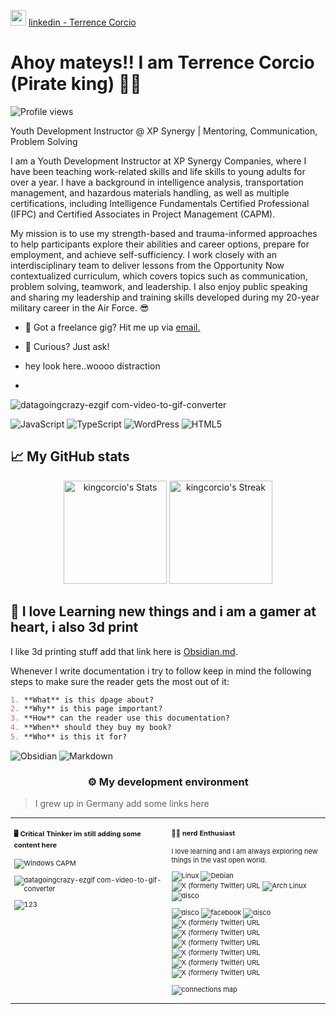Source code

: <img src="https://upload.wikimedia.org/wikipedia/commons/thumb/c/ca/LinkedIn_logo_initials.png/600px-LinkedIn_logo_initials.png?20140125013055" width="25" height="25"> [linkedin - Terrence Corcio](https://www.linkedin.com/in/corcio)

# Ahoy mateys!! I am Terrence Corcio (Pirate king) 🏴‍☠️

![Profile views](https://komarev.com/ghpvc/?username=kingcorcio&label=Profile%20views&color=60598F&style=flat)

<div class="github-introduction">

Youth Development Instructor @ XP Synergy | Mentoring, Communication, Problem Solving

I am a Youth Development Instructor at XP Synergy Companies, where I have been teaching work-related skills and life skills to young adults for over a year. I have a background in intelligence analysis, transportation management, and hazardous materials handling, as well as multiple certifications, including Intelligence Fundamentals Certified Professional (IFPC) and Certified Associates in Project Management (CAPM).

My mission is to use my strength-based and trauma-informed approaches to help participants explore their abilities and career options, prepare for employment, and achieve self-sufficiency. I work closely with an interdisciplinary team to deliver lessons from the Opportunity Now contextualized curriculum, which covers topics such as communication, problem solving, teamwork, and leadership. I also enjoy public speaking and sharing my leadership and training skills developed during my 20-year military career in the Air Force. 😎

</div>

- 💼 Got a freelance gig? Hit me up via <a href="mailto:kingcorcio@yahoo.com">email.</a>
- 💬 Curious? Just ask!

- hey look here..woooo distraction
- 
![datagoingcrazy-ezgif com-video-to-gif-converter](https://github.com/user-attachments/assets/d610b729-1e52-451f-97a1-31c1fff66246)

<div class="badges-intro">

![JavaScript](https://img.shields.io/badge/-JavaScript-000000?style=flat&logo=javascript&logoColor=#F7DF1E)
![TypeScript](https://img.shields.io/badge/-TypeScript-000000?style=flat&logo=typescript&logoColor=#3178C6)
![WordPress](https://img.shields.io/badge/-WordPress-000000?style=flat&logo=wordpress&logoColor=#21759B)
![HTML5](https://img.shields.io/badge/-HTML5-000000?style=flat&logo=html5&logoColor=#E34F26)
 

</div>

## 📈 My GitHub stats

<div class="badges-githubstats">
  <p align="center">
    <img src="https://github-readme-stats.vercel.app/api?username=kingcorcio&theme=tokyonight&show_icons=true&hide_border=true&count_private=true" alt="kingcorcio's Stats" height="165">
    <img src="https://github-readme-streak-stats.herokuapp.com/?user=kingcorcio&theme=tokyonight&hide_border=true" alt="kingcorcio's Streak" height="165">
  </p>
</div>

## 📃 I love Learning new things and i am a gamer at heart, i also 3d print

I like 3d printing stuff add that link here is <a href="https://obsidian.md/" target="_blank">Obsidian.md</a>.

Whenever I write documentation i try to follow keep in mind the following steps to make sure the reader gets the most out of it:

```markdown
1. **What** is this dpage about?
2. **Why** is this page important?
3. **How** can the reader use this documentation?
4. **When** should they buy my book?
5. **Who** is this it for?
```

![Obsidian](https://img.shields.io/badge/-Obsidian-503D4D?style=flat&logo=obsidian&logoColor=#0078D6)
![Markdown](https://img.shields.io/badge/-Markdown-000000?style=flat&logo=markdown&logoColor=#000000)

### <p align="center">⚙️ My development environment </p>

> I grew up in Germany  add some links here

<div class="table-devenvironment">
  <table style="font-size: 11px">
  <tr>
  <td valign="top" width="50%">
  
  #### 🖥️ Critical Thinker im still adding some content here
  
  ![Windows](https://img.shields.io/badge/-Windows-503D4D?style=flat&logo=windows&logoColor=#0078D6)
CAPM

![datagoingcrazy-ezgif com-video-to-gif-converter](https://github.com/user-attachments/assets/11529421-b956-4b91-a9c1-4644d1facf26)

 
 ![123](https://github.com/user-attachments/assets/8432595f-cf2c-4682-8eb2-aff88d2a1745)

  
  </td>
  <td valign="top" width="50%">
  
  #### 🏴‍☠️ nerd Enthusiast
  
  I love learning and I am always exploring new things in the vast open world.

  ![Linux](https://img.shields.io/badge/-Linux-000000?style=flat&logo=linux&logoColor=#FCC624)
  ![Debian](https://img.shields.io/badge/-Debian-000000?style=flat&logo=debian&logoColor=#A81D33)
  ![X (formerly Twitter) URL](https://img.shields.io/twitter/url?url=https%3A%2F%2Fx.com%2FTerrenceCorcio)
  ![Arch Linux](https://img.shields.io/badge/-Arch%20Linux-000000?style=flat&logo=arch-linux&logoColor=#1793D1)
  ![disco](https://img.shields.io/badge/Discord-5865F2?style=for-the-badge&logo=discord&logoColor=white)

  ![disco](https://img.shields.io/badge/Discord-5865F2?style=for-the-badge&logo=discord&logoColor=white)
  ![facebook]([https://img.shields.io/badge/Facebook-1877F2?style=for-the-badge&logo=facebook&logoColor=white)
    ![disco](https://img.shields.io/badge/LinkedIn-0077B5?style=for-the-badge&logo=linkedin&logoColor=white)
  ![X (formerly Twitter) URL]([https://img.shields.io/badge/Windows-0078D6?style=for-the-badge&logo=windows&logoColor=white)
    ![X (formerly Twitter) URL]([https://img.shields.io/twitter/url?url=https%3A%2F%2Fx.com%2FTerrenceCorcio](https://img.shields.io/badge/Gmail-D14836?style=for-the-badge&logo=gmail&logoColor=whit))
      ![X (formerly Twitter) URL](https://img.shields.io/badge/Coursera-0056D2?style=for-the-badge&logo=Coursera&logoColor=white)
        ![X (formerly Twitter) URL](https://img.shields.io/badge/Gmail-D14836?style=for-the-badge&logo=gmail&logoColor=whit)
	  ![X (formerly Twitter) URL](  )
     ![X (formerly Twitter) URL](https://img.shields.io/badge/Microsoft_Office-D83B01?style=for-the-badge&logo=microsoft-office&logoColor=white)

![connections map](https://github.com/user-attachments/assets/70c8e5b8-ad3b-47de-b3a3-d42f1ce777ce)

   
  </td>
  </tr>
  </table>
</div>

....

__Assignment__. Lines with the word "linkedin" in them should be copied from the preceding records.

__Answer below__.
: <img src="https://upload.wikimedia.org/wikipedia/commons/thumb/c/ca/LinkedIn_logo_initials.png/600px-LinkedIn_logo_initials.png?20140125013055" width="25" height="25"> [linkedin - Terrence Corcio](https://www.linkedin.com/in/corcio)
    ![disco](https://img.shields.io/badge/LinkedIn-0077B5?style=for-the-badge&logo=linkedin&logoColor=white)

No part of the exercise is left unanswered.